天然記念物の中でも、国家的、世界的に価値が特に高いものをさして「特別天然記念物」とするそうで、如何に貴重重要な大杉かがわかるというものですね。
出会ってみると、樹齢3000年以上といわれている風格たっぷりの本物の巨樹古木です。
写真では、あの天を突きさすかの如く聳える2本の巨樹の姿の大きさを伝えきることは困難です。
この杉の大杉、高知県の高知自動車道の大豊インターを下車し、南へ5分程も車を走らせれば会うことのできる巨樹です。
すぐ近くにはこの巨樹に因む大杉小学校という学校があるくらい、人々の生活に近い巨樹です。
畏敬の念を込めて、いつもの儀式中・・・
さて、この杉の大杉。先にも書きましたが、実は根のところで2本がつながっているそうです。
このあたりかな?
その為、別名「夫婦杉」とも呼ばれているとか・・・
樹木などが根や幹で融合することは稀に見られます。
屋久島の屋久杉にも、両の木々が幹を伸ばしあい、まるで手をつないでいるかのように見えるものがあり、やはりそれらも「夫婦杉」と称されていました。
彼らも生きているのです。
もしかすると、本当にお互いに惹かれあって融合しているのかもしれません。
杉の大杉の場合は、両者各「北の杉」と「南の杉」と呼ばれています。
かたや北の大杉は、樹高56m、根と幹の境部16.5m。
こなた南の大杉は、樹高60m、根と幹の境部20mだそうです。
一本でも相当な巨樹なのに、大きさの違いはあれど、二本も林立しているとまるでそれだけで字の如く「林の様な」様相です。

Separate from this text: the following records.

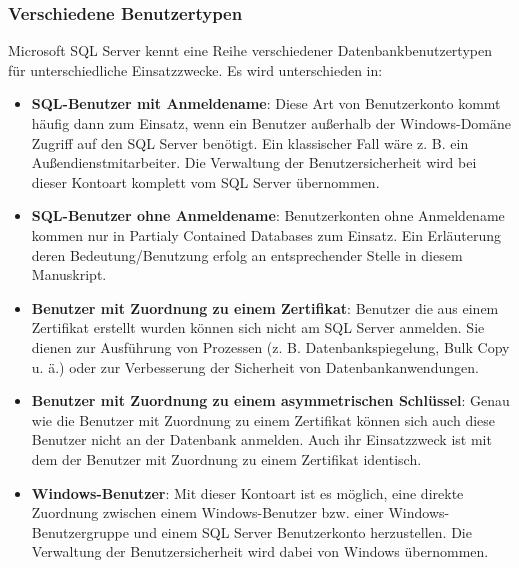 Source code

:           \subsubsection{Verschiedene Benutzertypen}
            Microsoft SQL Server kennt eine Reihe verschiedener
            Datenbankbenutzertypen für unterschiedliche Einsatzzwecke. Es wird
            unterschieden in:
            \begin{itemize}
                \item \textbf{SQL-Benutzer mit Anmeldename}: Diese Art von
                Benutzerkonto kommt häufig dann zum Einsatz, wenn ein Benutzer
                außerhalb der Windows-Domäne Zugriff auf den SQL Server
                benötigt. Ein klassischer Fall wäre z. B. ein
                Außendienstmitarbeiter. Die Verwaltung der Benutzersicherheit
                wird bei dieser Kontoart komplett vom SQL Server übernommen.
                \item \textbf{SQL-Benutzer ohne Anmeldename}: Benutzerkonten
                ohne Anmeldename kommen nur in Partialy Contained Databases zum
                Einsatz. Ein Erläuterung deren Bedeutung/Benutzung erfolg an
                entsprechender Stelle in diesem Manuskript.
                \item \textbf{Benutzer mit Zuordnung zu einem Zertifikat}:
                Benutzer die aus einem Zertifikat erstellt wurden können sich
                nicht am SQL Server anmelden. Sie dienen zur Ausführung von
                Prozessen (z. B. Datenbankspiegelung, Bulk Copy u. ä.) oder zur
                Verbesserung der Sicherheit von Datenbankanwendungen.
                \item \textbf{Benutzer mit Zuordnung zu einem asymmetrischen
                Schlüssel}: Genau wie die Benutzer mit Zuordnung zu einem
                Zertifikat können sich auch diese Benutzer nicht an der
                Datenbank anmelden. Auch ihr Einsatzzweck ist mit dem der
                Benutzer mit Zuordnung zu einem Zertifikat identisch.
                \item \textbf{Windows-Benutzer}: Mit dieser Kontoart ist es
                möglich, eine direkte Zuordnung zwischen einem Windows-Benutzer
                bzw. einer Windows-Benutzergruppe und einem SQL Server
                Benutzerkonto herzustellen. Die Verwaltung der
                Benutzersicherheit wird dabei von Windows übernommen.
            \end{itemize}
            \begin{literaturinternet}
              \item \cite{bb895327}
              \item \cite{somarskoggranperm}
            \end{literaturinternet}
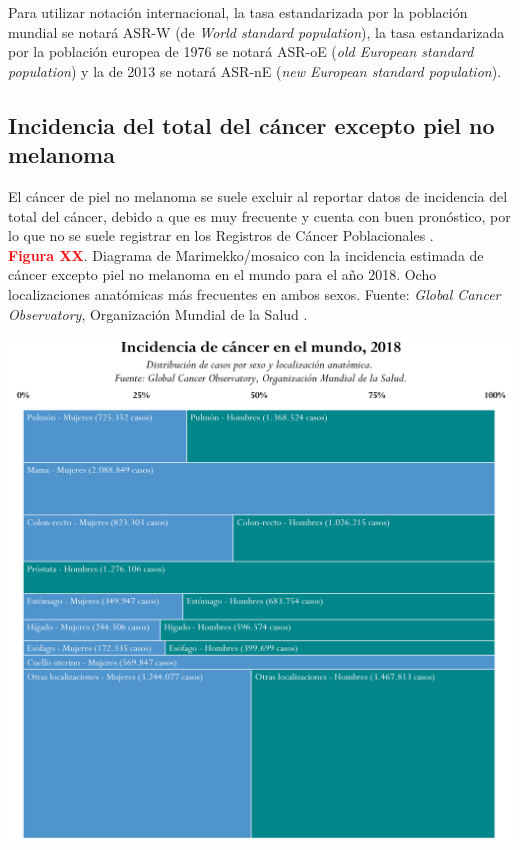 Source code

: Para utilizar notación internacional, la tasa estandarizada por la población mundial se notará ASR-W (de \textit{World standard population}), la tasa estandarizada por la población europea de 1976 se notará ASR-oE (\textit{old European standard population}) y la de 2013 se notará ASR-nE (\textit{new European standard population}).\\


\subsection{Incidencia del total del cáncer excepto piel no melanoma}

El cáncer de piel no melanoma se suele excluir al reportar datos de incidencia del total del cáncer, debido a que es muy frecuente y cuenta con buen pronóstico, por lo que no se suele registrar en los Registros de Cáncer Poblacionales \cite{Gordon2013, Madan2010}.\\

\textbf{\textcolor{red}{Figura XX}}. Diagrama de Marimekko/mosaico con la incidencia estimada de cáncer excepto piel no melanoma en el mundo para el año 2018. Ocho localizaciones anatómicas más frecuentes en ambos sexos. Fuente: \textit{Global Cancer Observatory}, Organización Mundial de la Salud \cite{GCO}.
\begin{center}
	\includegraphics[width=1\textwidth]{figuras/marimekko_gco.png} \\
\end{center}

また彼らの近くには、もしや彼らの子孫か?!結構な大きさの杉が背を伸ばしています。
屋久島でいうならまだ「小杉」という樹齢にも届いていないでしょうが、それでも小杉候補、ひいては1000年後(?!)には杉の大杉に並びかける巨樹に成長しているやもしれません。
それらのお陰で神社境内は、昼間で太陽があるにも関わらず影の部分が多く、より杉の大杉に迫力を与えているような気がします。

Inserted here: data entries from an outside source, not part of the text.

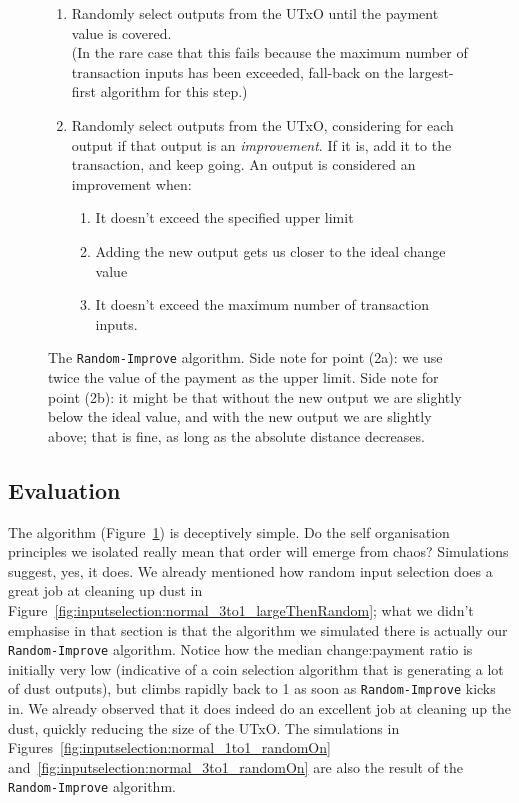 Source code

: \documentclass{article}
\theoremstyle{definition}{
  \newtheorem{lemma}{Lemma}[section] %
  \newtheorem{definition}[lemma]{Definition}
}
\theoremstyle{theorem}{
  \newtheorem{invariant}[lemma]{Invariant}
  \newtheorem{proofobligation}[lemma]{Proof Obligation}
}
\numberwithin{equation}{lemma}
\begin{document}
\begin{figure}[t]
\begin{enumerate}
\item Randomly select outputs from the UTxO until the payment value is covered. \\
(In the rare case that this fails because the maximum number of transaction
inputs has been exceeded, fall-back on the largest-first algorithm for this
step.)
\item Randomly select outputs from the UTxO, considering for each output if that
output is an \emph{improvement}. If it is, add it to the transaction, and keep
going. An output is considered an improvement when:
\begin{enumerate}
\item It doesn't exceed the specified upper limit
\item Adding the new output gets us closer to the ideal change value
\item It doesn't exceed the maximum number of transaction inputs.
\end{enumerate}
\end{enumerate}
\caption{\label{fig:RandomImprove}
  The \texttt{Random-Improve} algorithm. Side note for point (2a): we  use twice
  the value of the payment as the upper limit. Side note for point (2b): it
  might be that without the new output we are slightly below the ideal value,
  and with the new output we are slightly above; that is fine, as long as the
  absolute distance decreases.
}
\end{figure}

\subsection{Evaluation}

The algorithm (Figure~\ref{fig:RandomImprove}) is deceptively simple. Do the
self organisation principles we isolated really mean that order will emerge from
chaos? Simulations suggest, yes, it does. We already mentioned how random input
selection does a great job at cleaning up dust in
Figure~\ref{fig:inputselection:normal_3to1_largeThenRandom}; what we didn't
emphasise in that section is that the algorithm we simulated there is actually
our \texttt{Random-Improve} algorithm. Notice how the median change:payment
ratio is initially very low (indicative of a coin selection algorithm that is
generating a lot of dust outputs), but climbs rapidly back to 1 as soon as
\texttt{Random-Improve} kicks in. We already observed that it does indeed do an
excellent job at cleaning up the dust, quickly reducing the size of the UTxO.
The simulations in Figures~\ref{fig:inputselection:normal_1to1_randomOn}
and~\ref{fig:inputselection:normal_3to1_randomOn} are also the result of the
\texttt{Random-Improve} algorithm.
\end{document}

しかし、巨樹に会いにいっているわけですから、当然凄く大きな木である事は頭に入っていますし、本では見た事があったにもかかわらず、いつもながら・・・いや、今回はいつも以上にびっくりしました。
何にって、大杉の大きさといいその迫力に、です。
無意識のうちに「うわっっ!!」と声が出て、若干後ずさりしてしまいました。
私は普通の人よりは、巨樹に対する想いがあるためか、やはり彼らには畏れをぬぐう事ができません。
だからこそ、正直に向き合えるのだとも思っていますが、本当に恐ろしいほどの大きさです。
南の杉の巨樹ならではの異様な幹の張り出しにも驚くところです。
日本一の巨樹といわれる、「蒲生の大クス」(いずれご紹介します。)にあった時も、最初は怖くて近寄るまでに少し時間がかかりましたが、さすがに「杉日本一」と案内される(計測基準により一般的には縄文杉が一番だともされていますが・・・)だけあって、杉の大杉もかなりの迫力でした。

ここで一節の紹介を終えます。